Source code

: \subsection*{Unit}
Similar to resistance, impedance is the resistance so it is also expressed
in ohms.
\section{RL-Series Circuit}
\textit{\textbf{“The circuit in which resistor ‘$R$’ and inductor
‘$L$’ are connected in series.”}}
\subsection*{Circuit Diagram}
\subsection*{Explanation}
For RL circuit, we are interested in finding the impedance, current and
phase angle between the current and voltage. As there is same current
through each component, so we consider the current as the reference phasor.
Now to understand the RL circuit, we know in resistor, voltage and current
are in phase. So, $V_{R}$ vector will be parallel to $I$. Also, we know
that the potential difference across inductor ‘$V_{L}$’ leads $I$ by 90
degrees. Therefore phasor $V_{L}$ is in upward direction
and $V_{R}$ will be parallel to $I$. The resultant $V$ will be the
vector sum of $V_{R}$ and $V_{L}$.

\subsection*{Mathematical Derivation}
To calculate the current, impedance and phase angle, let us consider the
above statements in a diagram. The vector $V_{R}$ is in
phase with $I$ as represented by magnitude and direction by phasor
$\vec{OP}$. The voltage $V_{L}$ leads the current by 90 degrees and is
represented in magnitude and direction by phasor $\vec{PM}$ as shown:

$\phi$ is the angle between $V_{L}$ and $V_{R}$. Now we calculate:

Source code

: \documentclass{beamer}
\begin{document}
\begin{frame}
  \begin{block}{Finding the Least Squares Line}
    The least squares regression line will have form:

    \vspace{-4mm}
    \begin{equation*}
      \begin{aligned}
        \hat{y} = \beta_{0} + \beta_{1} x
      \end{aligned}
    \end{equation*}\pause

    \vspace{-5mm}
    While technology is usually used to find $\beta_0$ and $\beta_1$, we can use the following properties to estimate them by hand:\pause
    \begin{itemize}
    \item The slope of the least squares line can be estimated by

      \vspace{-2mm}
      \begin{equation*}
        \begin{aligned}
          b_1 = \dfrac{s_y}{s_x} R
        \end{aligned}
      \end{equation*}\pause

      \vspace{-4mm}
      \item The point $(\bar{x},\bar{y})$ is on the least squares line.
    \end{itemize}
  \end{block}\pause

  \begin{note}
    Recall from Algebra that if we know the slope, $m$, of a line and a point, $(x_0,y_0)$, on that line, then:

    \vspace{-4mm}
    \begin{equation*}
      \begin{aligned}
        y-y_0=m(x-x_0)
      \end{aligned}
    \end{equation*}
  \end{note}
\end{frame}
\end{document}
◇ ◇ ◇ ◇ ◇ ◇ ◇
▶ EXERCISE GOAL: In the material above, locate the line containing "resistor ‘$R$’ and inductor" and the line containing "degrees and is". Transcribe exactly those two lines and every line between them, and nothing more.

▶ RESPONSE FOR THIS EXERCISE:
\textit{\textbf{“The circuit in which resistor ‘$R$’ and inductor
‘$L$’ are connected in series.”}}
\subsection*{Circuit Diagram}
\subsection*{Explanation}
For RL circuit, we are interested in finding the impedance, current and
phase angle between the current and voltage. As there is same current
through each component, so we consider the current as the reference phasor.
Now to understand the RL circuit, we know in resistor, voltage and current
are in phase. So, $V_{R}$ vector will be parallel to $I$. Also, we know
that the potential difference across inductor ‘$V_{L}$’ leads $I$ by 90
degrees. Therefore phasor $V_{L}$ is in upward direction
and $V_{R}$ will be parallel to $I$. The resultant $V$ will be the
vector sum of $V_{R}$ and $V_{L}$.

\subsection*{Mathematical Derivation}
To calculate the current, impedance and phase angle, let us consider the
above statements in a diagram. The vector $V_{R}$ is in
phase with $I$ as represented by magnitude and direction by phasor
$\vec{OP}$. The voltage $V_{L}$ leads the current by 90 degrees and is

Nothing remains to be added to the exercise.